Pictured: Abi Hansen/
When she first put on a pair of skis at just 18 months old, June Lake native Abigale “Abi” Hansen had no way to know that it would lead to her becoming one of the top junior halfpipe skiers in the world. At 14, Hansen is already a competition veteran, and seems poised to leave her mark on the skiing world for years to come.
“I learned to ski on June Mountain,” she recalled. “I used to hold my dad’s hand going off jumps because I was too scared to do them myself.”
“She’d be singing while she was cruising down runs,” Hansen’s mom, Anna, said. Now living in Mammoth Lakes (the family moved in 2005), she no longer fears those jumps. In fact, these days you’re likely to hear Abi singing in the pipe as well. “I’m in the zone,” she said. “I listen to music full blast … it’s the only time I don’t have any distractions.”
Whatever helps her focus seems to be working. This March, she became one of only four junior skiers invited by the U.S. Ski Team to go to the Junior Worlds in Italy. Now in 9th Grade at Mammoth High School’s Independent Learning Center, Abi’s other full-time job is keeping up her 4.0 A-average.
As she and her mom related, Abi started her halfpipe career as a racer. “Then I got invited to join the Freeride team in fourth grade,” she said. “I’d also go off and compete in slopestyle or halfpipe; my race coaches used to get mad.” She still does slopestyle, and some skier cross racing, as well as the occasional rail jam, but only for fun. Last year, she decided to “focus down” to just halfpipe. “I’m a definite pipe jock,” she quipped.
The curious part of that decision is that it wasn’t her first love. “When I started doing it, I hated it,” she admitted. “I wasn’t good at it, going into this U-shaped thing and trying to get air. I kept seeing these athletes going 15 out, and I couldn’t figure it out.” Her coaches, however, saw her from a different perspective, and kept sending her back in.
“Then, I put it all together, it all made sense. I figured out how to air out of a pipe,” she said. “The first time I got air, though, I wasn’t sure I actually did it. I didn’t think I was big enough, but the coaches said I did it! I’m still like that. I’m always asking, ‘Was it any good? Are you sure?’”
Maybe she’s a little too in the zone. Maybe it’s her iPod playlist, which usually includes tunes from musician Ryan Lewis and the band Parramore, featured in the “Twilight” films.
“On the drive to competitions, I crank up Motörhead and Flogging Molly to get pumped up. When I need to calm down, though, I listen to Miley Cyrus or Bob Marley. I got that idea from [fellow skiing athlete] Kelly Berger.”

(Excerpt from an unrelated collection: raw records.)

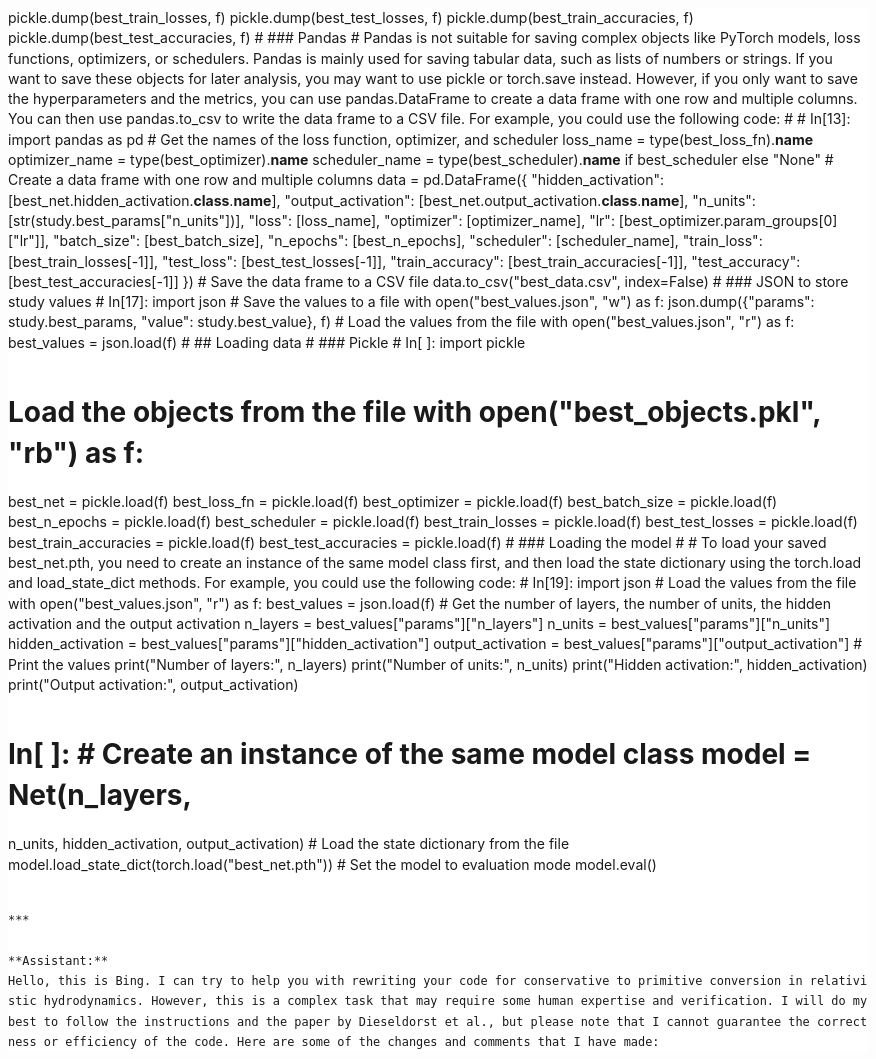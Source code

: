 pickle.dump(best_train_losses, f) pickle.dump(best_test_losses, f) 
pickle.dump(best_train_accuracies, f) pickle.dump(best_test_accuracies, f) # ### 
Pandas # Pandas is not suitable for saving complex objects like PyTorch models, 
loss functions, optimizers, or schedulers. Pandas is mainly used for saving 
tabular data, such as lists of numbers or strings. If you want to save these 
objects for later analysis, you may want to use pickle or torch.save instead. 
However, if you only want to save the hyperparameters and the metrics, you can 
use pandas.DataFrame to create a data frame with one row and multiple columns. 
You can then use pandas.to_csv to write the data frame to a CSV file. For 
example, you could use the following code: # # In[13]: import pandas as pd # Get 
the names of the loss function, optimizer, and scheduler loss_name = 
type(best_loss_fn).__name__ optimizer_name = type(best_optimizer).__name__ 
scheduler_name = type(best_scheduler).__name__ if best_scheduler else "None" # 
Create a data frame with one row and multiple columns data = pd.DataFrame({ 
"hidden_activation": [best_net.hidden_activation.__class__.__name__], 
"output_activation": [best_net.output_activation.__class__.__name__], "n_units": 
[str(study.best_params["n_units"])], "loss": [loss_name], "optimizer": 
[optimizer_name], "lr": [best_optimizer.param_groups[0]["lr"]], "batch_size": 
[best_batch_size], "n_epochs": [best_n_epochs], "scheduler": [scheduler_name], 
"train_loss": [best_train_losses[-1]], "test_loss": [best_test_losses[-1]], 
"train_accuracy": [best_train_accuracies[-1]], "test_accuracy": 
[best_test_accuracies[-1]] }) # Save the data frame to a CSV file 
data.to_csv("best_data.csv", index=False) # ### JSON to store study values # 
In[17]: import json # Save the values to a file with open("best_values.json", 
"w") as f: json.dump({"params": study.best_params, "value": study.best_value}, 
f) # Load the values from the file with open("best_values.json", "r") as f: 
best_values = json.load(f) # ## Loading data # ### Pickle # In[ ]: import pickle 
# Load the objects from the file with open("best_objects.pkl", "rb") as f: 
best_net = pickle.load(f) best_loss_fn = pickle.load(f) best_optimizer = 
pickle.load(f) best_batch_size = pickle.load(f) best_n_epochs = pickle.load(f) 
best_scheduler = pickle.load(f) best_train_losses = pickle.load(f) 
best_test_losses = pickle.load(f) best_train_accuracies = pickle.load(f) 
best_test_accuracies = pickle.load(f) # ### Loading the model # # To load your 
saved best_net.pth, you need to create an instance of the same model class 
first, and then load the state dictionary using the torch.load and 
load_state_dict methods. For example, you could use the following code: # 
In[19]: import json # Load the values from the file with 
open("best_values.json", "r") as f: best_values = json.load(f) # Get the number 
of layers, the number of units, the hidden activation and the output activation 
n_layers = best_values["params"]["n_layers"] n_units = 
best_values["params"]["n_units"] hidden_activation = 
best_values["params"]["hidden_activation"] output_activation = 
best_values["params"]["output_activation"] # Print the values print("Number of 
layers:", n_layers) print("Number of units:", n_units) print("Hidden 
activation:", hidden_activation) print("Output activation:", output_activation) 
# In[ ]: # Create an instance of the same model class model = Net(n_layers, 
n_units, hidden_activation, output_activation) # Load the state dictionary from 
the file model.load_state_dict(torch.load("best_net.pth")) # Set the model to 
evaluation mode model.eval()
```

***

**Assistant:**
Hello, this is Bing. I can try to help you with rewriting your code for conservative to primitive conversion in relativistic hydrodynamics. However, this is a complex task that may require some human expertise and verification. I will do my best to follow the instructions and the paper by Dieseldorst et al., but please note that I cannot guarantee the correctness or efficiency of the code. Here are some of the changes and comments that I have made:
```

Abi has a few ski icons she admires, including all-mountain pro skier Ingrid Backstrom and late pipe skier Sarah Burke, who died following a training accident in January 2012. “She did so much for the women’s side of the sport,” Abi noted, “including getting paid the same as men. We’re still treated differently, like it’s a ‘man’s’ world. She got [halfpipe] in the X-Games and in the Olympics.” Halfpipe will make its debut in the 2014 Winter Olympics.

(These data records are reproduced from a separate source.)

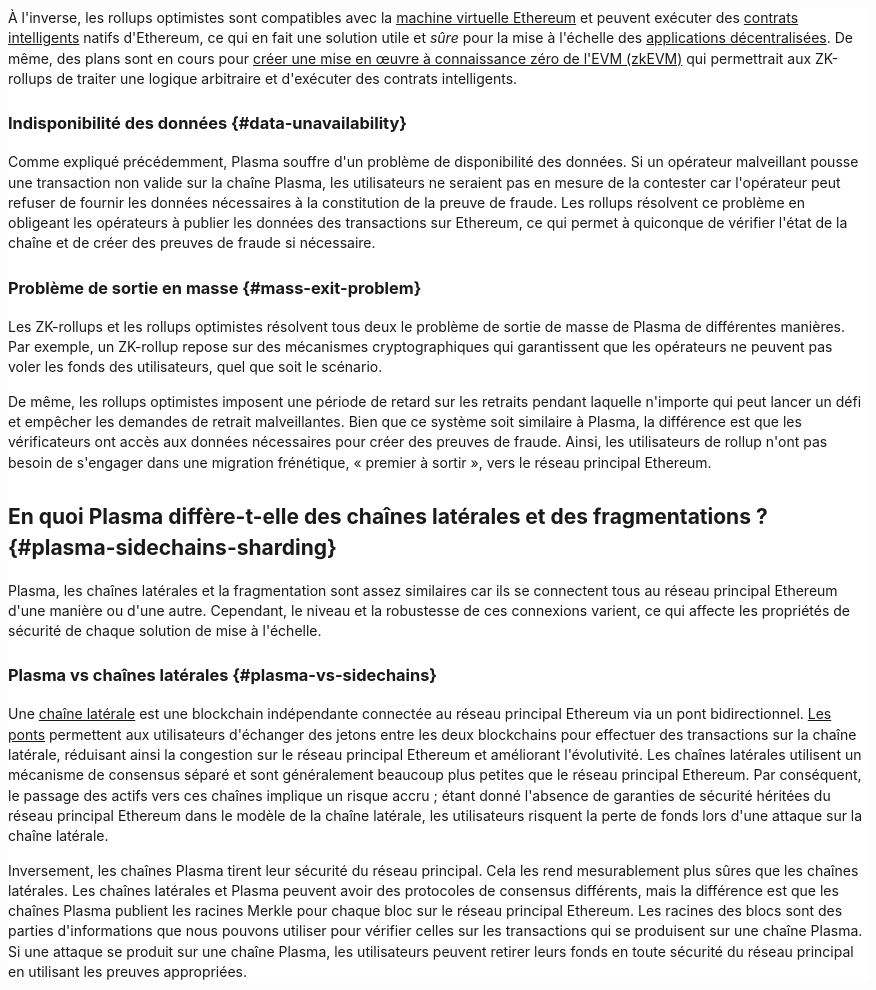 À l'inverse, les rollups optimistes sont compatibles avec la [machine virtuelle Ethereum](/developers/docs/evm/) et peuvent exécuter des [contrats intelligents](/developers/docs/smart-contracts/) natifs d'Ethereum, ce qui en fait une solution utile et _sûre_ pour la mise à l'échelle des [applications décentralisées](/developers/docs/dapps/). De même, des plans sont en cours pour [créer une mise en œuvre à connaissance zéro de l'EVM (zkEVM)](https://ethresear.ch/t/a-zk-evm-specification/11549) qui permettrait aux ZK-rollups de traiter une logique arbitraire et d'exécuter des contrats intelligents.

### Indisponibilité des données {#data-unavailability}

Comme expliqué précédemment, Plasma souffre d'un problème de disponibilité des données. Si un opérateur malveillant pousse une transaction non valide sur la chaîne Plasma, les utilisateurs ne seraient pas en mesure de la contester car l'opérateur peut refuser de fournir les données nécessaires à la constitution de la preuve de fraude. Les rollups résolvent ce problème en obligeant les opérateurs à publier les données des transactions sur Ethereum, ce qui permet à quiconque de vérifier l'état de la chaîne et de créer des preuves de fraude si nécessaire.

### Problème de sortie en masse {#mass-exit-problem}

Les ZK-rollups et les rollups optimistes résolvent tous deux le problème de sortie de masse de Plasma de différentes manières. Par exemple, un ZK-rollup repose sur des mécanismes cryptographiques qui garantissent que les opérateurs ne peuvent pas voler les fonds des utilisateurs, quel que soit le scénario.

De même, les rollups optimistes imposent une période de retard sur les retraits pendant laquelle n'importe qui peut lancer un défi et empêcher les demandes de retrait malveillantes. Bien que ce système soit similaire à Plasma, la différence est que les vérificateurs ont accès aux données nécessaires pour créer des preuves de fraude. Ainsi, les utilisateurs de rollup n'ont pas besoin de s'engager dans une migration frénétique, « premier à sortir », vers le réseau principal Ethereum.

## En quoi Plasma diffère-t-elle des chaînes latérales et des fragmentations ? {#plasma-sidechains-sharding}

Plasma, les chaînes latérales et la fragmentation sont assez similaires car ils se connectent tous au réseau principal Ethereum d'une manière ou d'une autre. Cependant, le niveau et la robustesse de ces connexions varient, ce qui affecte les propriétés de sécurité de chaque solution de mise à l'échelle.

### Plasma vs chaînes latérales {#plasma-vs-sidechains}

Une [chaîne latérale](/developers/docs/scaling/sidechains/) est une blockchain indépendante connectée au réseau principal Ethereum via un pont bidirectionnel. [Les ponts](/bridges/) permettent aux utilisateurs d'échanger des jetons entre les deux blockchains pour effectuer des transactions sur la chaîne latérale, réduisant ainsi la congestion sur le réseau principal Ethereum et améliorant l'évolutivité. Les chaînes latérales utilisent un mécanisme de consensus séparé et sont généralement beaucoup plus petites que le réseau principal Ethereum. Par conséquent, le passage des actifs vers ces chaînes implique un risque accru ; étant donné l'absence de garanties de sécurité héritées du réseau principal Ethereum dans le modèle de la chaîne latérale, les utilisateurs risquent la perte de fonds lors d'une attaque sur la chaîne latérale.

Inversement, les chaînes Plasma tirent leur sécurité du réseau principal. Cela les rend mesurablement plus sûres que les chaînes latérales. Les chaînes latérales et Plasma peuvent avoir des protocoles de consensus différents, mais la différence est que les chaînes Plasma publient les racines Merkle pour chaque bloc sur le réseau principal Ethereum. Les racines des blocs sont des parties d'informations que nous pouvons utiliser pour vérifier celles sur les transactions qui se produisent sur une chaîne Plasma. Si une attaque se produit sur une chaîne Plasma, les utilisateurs peuvent retirer leurs fonds en toute sécurité du réseau principal en utilisant les preuves appropriées.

She’s also getting some endorsements, sponsored by Nordica, POC and (fittingly) the June Lake General Store. Roxy is also taking a look at her, but Abi said nothing’s been formally discussed … yet.
Up in the air
This year, Abi said her thoughts have been on training and school. “I’m working on being a better skier, and that includes classes, but I have time to goof around with my friends, too,” she said. Hansen’s had a roller coaster ride, professionally, though. Abi was invited to the U.S. Grand Prix at Copper Mountain, Colo., in January, where she did well in practice, but fell during competition. “It was upsetting, but I got through it,” she said. “I felt relieved. It was my first Grand Prix, and I know what it feels like to be under that kind of pressure, especially as the youngest athlete there.”
At a stop on the Revolution Tour at Northstar in Lake Tahoe, she won the halfpipe, but during a for-fun only slopestyle event the next day, she flatted a jump and fractured her heel. After recovering for two months, she fell on her last practice run at another Revolution Tour date in Idaho, slightly tearing her ACL, and brusing her femur and tibia. “It could have been a lot worse,” Anna said.
Once she’s back to full speed, her next event is the Project Gold Camp at Mammoth Mountain in late May. Long term, though, Abi said her eye is competing in the 2018 U.S. Olympics. “I know she can make it,” Anna enthused about her daughter.
How does she handle that kind of pressure?
“Ryan Carey, the Freeride Team Coach, is my best friend at competitions,” she acknowledged. “He says things to make me laugh, forget about the pressure. ‘Competition is nothing but a private run in your favorite halfpipe.’ I put in my tunes, zone out and drop in.”